Overall, the show's vibe was gratitude that 2009 is over, and with the arrival of 2010, everyone seemed ready to move forward with new ideas, new technologies, and new optimism. From the perspective of the contracting pro, there was no single must-see dazzler at NAMM, yet there were plenty of interesting new products. Here are a few standouts that captured our attention.

PreSonus StudioLive 24.4.2

PreSonus StudioLive 24.4.2

One of the most talked about new debuts at NAMM was the PreSonus StudioLive 24.4.2 digital console, a 24-input live mixer with onboard 32-bit effects, four buses, 10 aux outputs, and 32 outputs (and 26 returns) via FireWire for direct-to-computer recording.
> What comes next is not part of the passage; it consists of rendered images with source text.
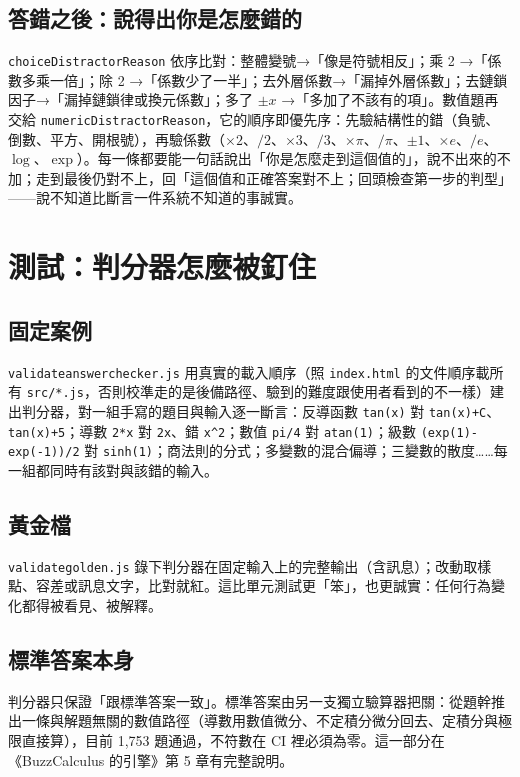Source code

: \documentclass[11pt,a4paper,oneside]{book}
\renewcommand{\_}{\ifmmode\origunderscore\else\textunderscore\allowbreak\fi}
\newcommand{\code}[1]{\texttt{#1}}
\newcommand{\file}[1]{\texttt{\small #1}}
\begin{document}
\section{答錯之後：說得出你是怎麼錯的}
\code{choiceDistractorReason} 依序比對：整體變號→「像是符號相反」；乘 2 →「係數多乘一倍」；除 2 →「係數少了一半」；去外層係數→「漏掉外層係數」；去鏈鎖因子→「漏掉鏈鎖律或換元係數」；多了 $\pm x$ →「多加了不該有的項」。數值題再交給 \code{numericDistractorReason}，它的順序即優先序：先驗結構性的錯（負號、倒數、平方、開根號），再驗係數（$\times 2$、$/2$、$\times 3$、$/3$、$\times\pi$、$/\pi$、$\pm 1$、$\times e$、$/e$、$\log$、$\exp$）。每一條都要能一句話說出「你是怎麼走到這個值的」，說不出來的不加；走到最後仍對不上，回「這個值和正確答案對不上；回頭檢查第一步的判型」——說不知道比斷言一件系統不知道的事誠實。

\chapter{測試：判分器怎麼被釘住}
\section{固定案例}
\file{validate\_answer\_checker.js} 用真實的載入順序（照 \file{index.html} 的文件順序載所有 \file{src/*.js}，否則校準走的是後備路徑、驗到的難度跟使用者看到的不一樣）建出判分器，對一組手寫的題目與輸入逐一斷言：反導函數 \code{tan(x)} 對 \code{tan(x)+C}、\code{tan(x)+5}；導數 \code{2*x} 對 \code{2x}、錯 \code{x\string^2}；數值 \code{pi/4} 對 \code{atan(1)}；級數 \code{(exp(1)-exp(-1))/2} 對 \code{sinh(1)}；商法則的分式；多變數的混合偏導；三變數的散度……每一組都同時有該對與該錯的輸入。

\section{黃金檔}
\file{validate\_golden.js} 錄下判分器在固定輸入上的完整輸出（含訊息）；改動取樣點、容差或訊息文字，比對就紅。這比單元測試更「笨」，也更誠實：任何行為變化都得被看見、被解釋。

\section{標準答案本身}
判分器只保證「跟標準答案一致」。標準答案由另一支獨立驗算器把關：從題幹推出一條與解題無關的數值路徑（導數用數值微分、不定積分微分回去、定積分與極限直接算），目前 1,753 題通過，不符數在 CI 裡必須為零。這一部分在《BuzzCalculus 的引擎》第 5 章有完整說明。
\end{document}
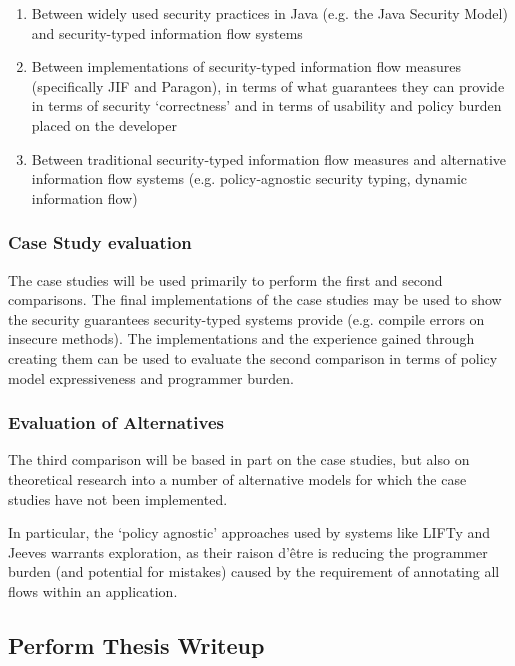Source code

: \begin{enumerate}
	\item Between widely used security practices in Java (e.g. the Java Security Model) and security-typed information flow systems
	
	\item Between implementations of security-typed information flow measures (specifically JIF and Paragon), in terms of what guarantees they can provide in terms of security `correctness' and in terms of usability and policy burden placed on the developer
	
	\item Between traditional security-typed information flow measures and alternative information flow systems (e.g. policy-agnostic security typing, dynamic information flow)
\end{enumerate}

\subsubsection*{Case Study evaluation}

The case studies will be used primarily to perform the first and second comparisons. The final implementations of the case studies may be used to show the security guarantees security-typed systems provide (e.g. compile errors on insecure methods). The implementations and the experience gained through creating them can be used to evaluate the second comparison in terms of policy model expressiveness and programmer burden.

\subsubsection*{Evaluation of Alternatives}

The third comparison will be based in part on the case studies, but also on theoretical research into a number of alternative models for which the case studies have not been implemented.

In particular, the `policy agnostic' approaches used by systems like LIFTy and Jeeves warrants exploration, as their raison d'\^etre is reducing the programmer burden (and potential for mistakes) caused by the requirement of annotating all flows within an application.

\subsection*{Perform Thesis Writeup}

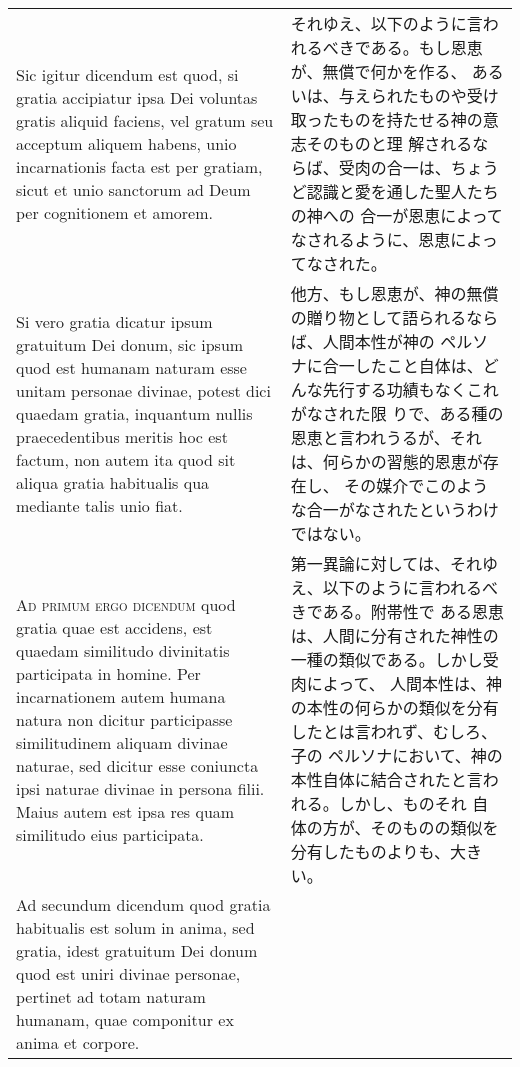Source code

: \documentclass[10pt]{jsarticle} %
\begin{document}
\begin{longtable}{p{21em}p{21em}}
\\


Sic igitur dicendum est quod, si gratia accipiatur ipsa Dei voluntas
gratis aliquid faciens, vel gratum seu acceptum aliquem habens, unio
incarnationis facta est per gratiam, sicut et unio sanctorum ad Deum
per cognitionem et amorem.

&

それゆえ、以下のように言われるべきである。もし恩恵が、無償で何かを作る、
あるいは、与えられたものや受け取ったものを持たせる神の意志そのものと理
解されるならば、受肉の合一は、ちょうど認識と愛を通した聖人たちの神への
合一が恩恵によってなされるように、恩恵によってなされた。


\\

Si vero gratia dicatur ipsum gratuitum Dei donum, sic ipsum quod est
humanam naturam esse unitam personae divinae, potest dici quaedam
gratia, inquantum nullis praecedentibus meritis hoc est factum, non
autem ita quod sit aliqua gratia habitualis qua mediante talis unio
fiat.

&

他方、もし恩恵が、神の無償の贈り物として語られるならば、人間本性が神の
ペルソナに合一したこと自体は、どんな先行する功績もなくこれがなされた限
りで、ある種の恩恵と言われうるが、それは、何らかの習態的恩恵が存在し、
その媒介でこのような合一がなされたというわけではない。

\\



{\scshape Ad primum ergo dicendum} quod gratia quae est accidens, est
quaedam similitudo divinitatis participata in homine. Per
incarnationem autem humana natura non dicitur participasse
similitudinem aliquam divinae naturae, sed dicitur esse coniuncta ipsi
naturae divinae in persona filii. Maius autem est ipsa res quam
similitudo eius participata.

&

第一異論に対しては、それゆえ、以下のように言われるべきである。附帯性で
ある恩恵は、人間に分有された神性の一種の類似である。しかし受肉によって、
人間本性は、神の本性の何らかの類似を分有したとは言われず、むしろ、子の
ペルソナにおいて、神の本性自体に結合されたと言われる。しかし、ものそれ
自体の方が、そのものの類似を分有したものよりも、大きい。

\\



Ad secundum dicendum quod gratia habitualis est solum in anima, sed
gratia, idest gratuitum Dei donum quod est uniri divinae personae,
pertinet ad totam naturam humanam, quae componitur ex anima et
corpore.


\end{longtable}
\end{document}
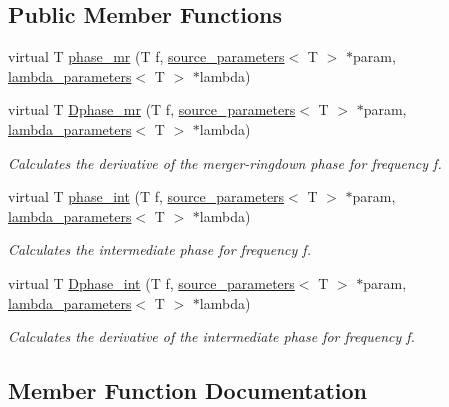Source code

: \subsection*{Public Member Functions}
\begin{DoxyCompactItemize}
\item 
virtual T \hyperlink{classppE__IMRPhenomPv2__IMR_a498e1d8b7ea85028b295feb9487ca066}{phase\+\_\+mr} (T f, \hyperlink{structsource__parameters}{source\+\_\+parameters}$<$ T $>$ $\ast$param, \hyperlink{structlambda__parameters}{lambda\+\_\+parameters}$<$ T $>$ $\ast$lambda)
\item 
virtual T \hyperlink{classppE__IMRPhenomPv2__IMR_acaccc873b9eab76c4640c478e69a7e20}{Dphase\+\_\+mr} (T f, \hyperlink{structsource__parameters}{source\+\_\+parameters}$<$ T $>$ $\ast$param, \hyperlink{structlambda__parameters}{lambda\+\_\+parameters}$<$ T $>$ $\ast$lambda)
\begin{DoxyCompactList}\small\item\em Calculates the derivative of the merger-\/ringdown phase for frequency f. \end{DoxyCompactList}\item 
virtual T \hyperlink{classppE__IMRPhenomPv2__IMR_a713b095dacec9472b5361c1caf884347}{phase\+\_\+int} (T f, \hyperlink{structsource__parameters}{source\+\_\+parameters}$<$ T $>$ $\ast$param, \hyperlink{structlambda__parameters}{lambda\+\_\+parameters}$<$ T $>$ $\ast$lambda)
\begin{DoxyCompactList}\small\item\em Calculates the intermediate phase for frequency f. \end{DoxyCompactList}\item 
virtual T \hyperlink{classppE__IMRPhenomPv2__IMR_af192ae33e9293ed487b583d21f6c5bcd}{Dphase\+\_\+int} (T f, \hyperlink{structsource__parameters}{source\+\_\+parameters}$<$ T $>$ $\ast$param, \hyperlink{structlambda__parameters}{lambda\+\_\+parameters}$<$ T $>$ $\ast$lambda)
\begin{DoxyCompactList}\small\item\em Calculates the derivative of the intermediate phase for frequency f. \end{DoxyCompactList}\end{DoxyCompactItemize}


\subsection{Member Function Documentation}
\mbox{\label{classppE__IMRPhenomPv2__IMR_af192ae33e9293ed487b583d21f6c5bcd}} 
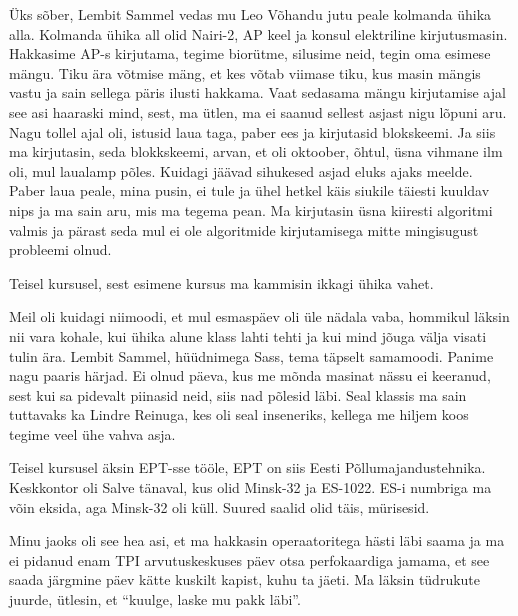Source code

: Üks sõber, Lembit Sammel vedas mu Leo Võhandu jutu peale kolmanda ühika alla. Kolmanda ühika all olid Nairi-2, AP keel ja konsul elektriline kirjutusmasin. Hakkasime AP-s kirjutama, tegime biorütme, silusime neid, tegin oma esimese mängu. Tiku ära võtmise mäng, et kes võtab viimase tiku, kus masin mängis vastu ja sain sellega päris ilusti hakkama. Vaat sedasama mängu kirjutamise ajal see asi haaraski mind, sest, ma ütlen,  ma ei saanud sellest asjast nigu lõpuni aru.  Nagu tollel ajal oli, istusid laua taga, paber ees ja kirjutasid blokskeemi. Ja siis ma kirjutasin, seda blokkskeemi, arvan, et oli oktoober, õhtul, üsna vihmane ilm oli, mul laualamp põles.  Kuidagi jäävad sihukesed asjad eluks ajaks meelde. Paber laua peale, mina pusin, ei tule ja ühel hetkel käis siukile täiesti kuuldav nips ja ma sain aru, mis ma tegema pean. Ma kirjutasin üsna kiiresti  algoritmi valmis ja pärast seda mul ei ole algoritmide kirjutamisega mitte mingisugust probleemi olnud. 

Teisel kursusel, sest esimene kursus ma kammisin ikkagi ühika vahet. 

Meil oli kuidagi niimoodi, et mul esmaspäev oli üle nädala vaba, hommikul läksin nii vara kohale, kui ühika alune klass lahti tehti ja kui mind jõuga välja visati tulin ära. Lembit Sammel, hüüdnimega Sass, tema täpselt samamoodi. Panime nagu paaris härjad. Ei olnud päeva, kus me mõnda masinat nässu ei keeranud, sest kui sa pidevalt piinasid neid, siis nad põlesid läbi. Seal klassis ma sain tuttavaks ka Lindre Reinuga, kes oli seal inseneriks,  kellega me hiljem koos tegime veel ühe vahva asja. 

Teisel kursusel äksin EPT-sse tööle, EPT on siis Eesti Põllumajandustehnika. Keskkontor oli Salve tänaval, kus olid Minsk-32 ja ES-1022. ES-i numbriga ma võin eksida, aga Minsk-32 oli küll. Suured saalid olid täis, mürisesid. 

Minu jaoks oli see hea asi, et ma hakkasin operaatoritega hästi läbi saama ja ma ei pidanud enam TPI arvutuskeskuses päev otsa perfokaardiga jamama, et see saada järgmine päev kätte kuskilt kapist, kuhu ta jäeti. Ma läksin tüdrukute juurde, ütlesin, et \enquote{kuulge,  laske mu pakk läbi}.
Besides additional inputs, the 24.4.2 expands on the earlier 16.4.2 version with a host of new features, and multiple StudioLive consoles (16- or 24-channel) can be cascaded for additional inputs. Price is $2,999, including Capture recording and Studio One Artist digital audio workstation software for Mac and Windows.

Movek myMix

Movek myMix

The first networked personal mixer/multitrack recorder is myMix, from Movek, a new company formed by former Telex Group President Mathias von Heydekampf. MyMix allows you to create up to eight independent stereo mixes and up to 18 tracks of multitrack recording to an SD card. Musicians make their own personal cue mixes using a simple interface on a color LCD screen where all input channels appear as separate named channels with control over volume, tone, pan, and effects. Dual line-level outs and a stereo 3.5mm jack can output to headphones, in-ear monitors, a main PA, or stage wedges. Systems with more than two units connect via standard Ethernet switches. Applications include rehearsals, concerts, recording sessions, live recording, and house of worship.

Crest Audio E-Lite 1800

Crest Audio E-Lite 1800

Amplifiers rarely make headlines, but we were wowed by a few new entries. The new E-Lite 1800 and E-Lite 1800 DSP from Crest Audio feature 900W per channel, weigh less than 10lbs., and can run in parallel, stereo, and bridged modes. The onboard DSP version offers delays (up to 120 microseconds per channel), adjustable crossover, limiting, parametric EQ, HF driver EQ, four user-presets, and lockable security settings.